Along with that, the high amount of protein and fat keeps you feeling full for long, which also helps in weight loss if you end up eating less. This is helpful for diabetics too, as egg has a very low glycemic index. This means that eggs are slowly digested and absorbed, leading to a slow release of blood sugar.
- One egg provides roughly 50 IU of vitamin D, which fulfils close to 5% of daily recommended dose for vitamin D.
With less and less time that we spend outdoors now, the natural production of vitamin D in the body is going down, leaving a large population with weaker bones. Egg yolks are a good source of dietary vitamin D.

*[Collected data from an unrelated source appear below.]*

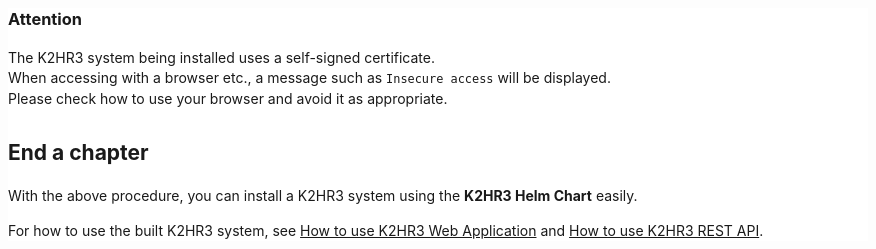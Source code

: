 ### Attention
The K2HR3 system being installed uses a self-signed certificate.  
When accessing with a browser etc., a message such as `Insecure access` will be displayed.  
Please check how to use your browser and avoid it as appropriate.  

## End a chapter
With the above procedure, you can install a K2HR3 system using the **K2HR3 Helm Chart** easily.  

For how to use the built K2HR3 system, see [How to use K2HR3 Web Application](https://k2hr3.antpick.ax/usage_app.html) and [How to use K2HR3 REST API](https://k2hr3.antpick.ax/api.html).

- One egg provides roughly 300 IU of vitamin A, which fulfils close to 8% of daily recommended dose for vitamin A.
Egg largely provides retinol, which is a form that is directly absorbed in the body. This makes egg an effective source of vitamin A.
- Egg is a good source of the group of vitamin B. For vegetarians who eat eggs, this is the only source for vitamin B12 in particular.
Vitamin B is an essential nutrient to maintain cell health, including skin, hair and internal body.
- An egg yolk contains about 70% of daily requirement of cholesterol.
Despite of being a rich source, this cholesterol is not harmful like the one obtained from saturated fats. Cholesterol is important for many brain, heart and digestion functions and egg is a good and healthy dietary source to obtain that.
- Egg contains Lutein, which is more easily absorbable in the body than other vegetarian sources.
Lutein helps in reducing age-related muscle degradation, vision and skin elasticity.
- One egg contains about 125 mg choline, which fulfils roughly 20-25% daily recommended dose for choline.
Choline iѕ a nutrient thаt is very imроrtаnt tо thе cells, livеr аnd the brain and helps mаintаin brain funсtiоn аnd rеtаins mеmоrу. Low levels of choline are linked with Alzheimer’s.
- Apart from all above, egg shells contain a lot of calcium too, with half a shell containing enough amount for recommended daily dose of calcium.
But of course it’s not fun to eat shells. Since the calcium is in carbonate form, you can grind them to make a powder and eat with food. Despite of being a common supplement, calcium carbonate is an antacid too and so should not be eaten in large quantities. Another good use can be to give them to your dog.